Records for this exercise section start
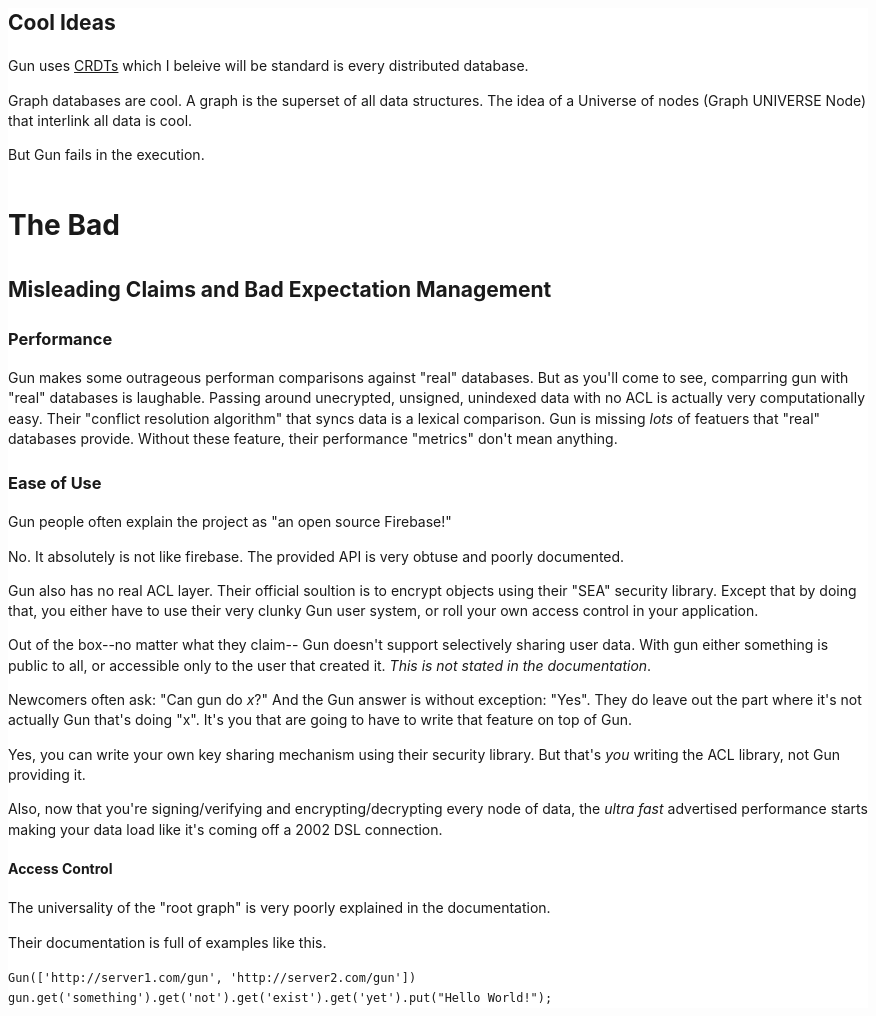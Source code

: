 ## Cool Ideas
Gun uses [CRDTs](https://en.wikipedia.org/wiki/Conflict-free_replicated_data_type) which I beleive will be standard is every distributed database.

Graph databases are cool. A graph is the superset of all data structures. The idea of a Universe of nodes (Graph UNIVERSE Node) that interlink all data is cool.

But Gun fails in the execution.


# The Bad

## Misleading Claims and Bad Expectation Management

### Performance
Gun makes some outrageous performan comparisons against "real" databases. But as you'll come to see, comparring gun with "real" databases is laughable. Passing around unecrypted, unsigned, unindexed data with no ACL is actually very computationally easy. Their "conflict resolution algorithm" that syncs data is a lexical comparison. Gun is missing _lots_ of featuers that "real" databases provide. Without these feature, their performance "metrics" don't mean anything.

### Ease of Use
Gun people often explain the project as "an open source Firebase!"
 
No. It absolutely is not like firebase. The provided API is very obtuse and poorly documented.

Gun also has no real ACL layer. Their official soultion is to encrypt objects using their "SEA" security library. Except that by doing that, you either have to use their very clunky Gun user system, or roll your own access control in your application.

Out of the box--no matter what they claim-- Gun doesn't support selectively sharing user data. With gun either something is public to all, or accessible only to the user that created it. _This is not stated in the documentation_.

Newcomers often ask: "Can gun do _x_?" And the Gun answer is without exception: "Yes". They do leave out the part where it's not actually Gun that's doing "x". It's you that are going to have to write that feature on top of Gun.

Yes, you can write your own key sharing mechanism using their security library. But that's _you_ writing the ACL library, not Gun providing it.

Also, now that you're signing/verifying and encrypting/decrypting every node of data, the _ultra fast_ advertised performance starts making your data load like it's coming off a 2002 DSL connection.

#### Access Control
The universality of the "root graph" is very poorly explained in the documentation.

Their documentation is full of examples like this.

```
Gun(['http://server1.com/gun', 'http://server2.com/gun'])
gun.get('something').get('not').get('exist').get('yet').put("Hello World!");
```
Records for this exercise section end
**Required action:**
Every line from the top of the entries through the line that holds "Out of the box--no" is to be quoted exactly, please, and nothing else; omit the pictures.

**Result:**
Source code

: ## Cool Ideas
Gun uses [CRDTs](https://en.wikipedia.org/wiki/Conflict-free_replicated_data_type) which I beleive will be standard is every distributed database.

Graph databases are cool. A graph is the superset of all data structures. The idea of a Universe of nodes (Graph UNIVERSE Node) that interlink all data is cool.

But Gun fails in the execution.


# The Bad

## Misleading Claims and Bad Expectation Management

### Performance
Gun makes some outrageous performan comparisons against "real" databases. But as you'll come to see, comparring gun with "real" databases is laughable. Passing around unecrypted, unsigned, unindexed data with no ACL is actually very computationally easy. Their "conflict resolution algorithm" that syncs data is a lexical comparison. Gun is missing _lots_ of featuers that "real" databases provide. Without these feature, their performance "metrics" don't mean anything.

### Ease of Use
Gun people often explain the project as "an open source Firebase!"
 
No. It absolutely is not like firebase. The provided API is very obtuse and poorly documented.

Gun also has no real ACL layer. Their official soultion is to encrypt objects using their "SEA" security library. Except that by doing that, you either have to use their very clunky Gun user system, or roll your own access control in your application.

Out of the box--no matter what they claim-- Gun doesn't support selectively sharing user data. With gun either something is public to all, or accessible only to the user that created it. _This is not stated in the documentation_.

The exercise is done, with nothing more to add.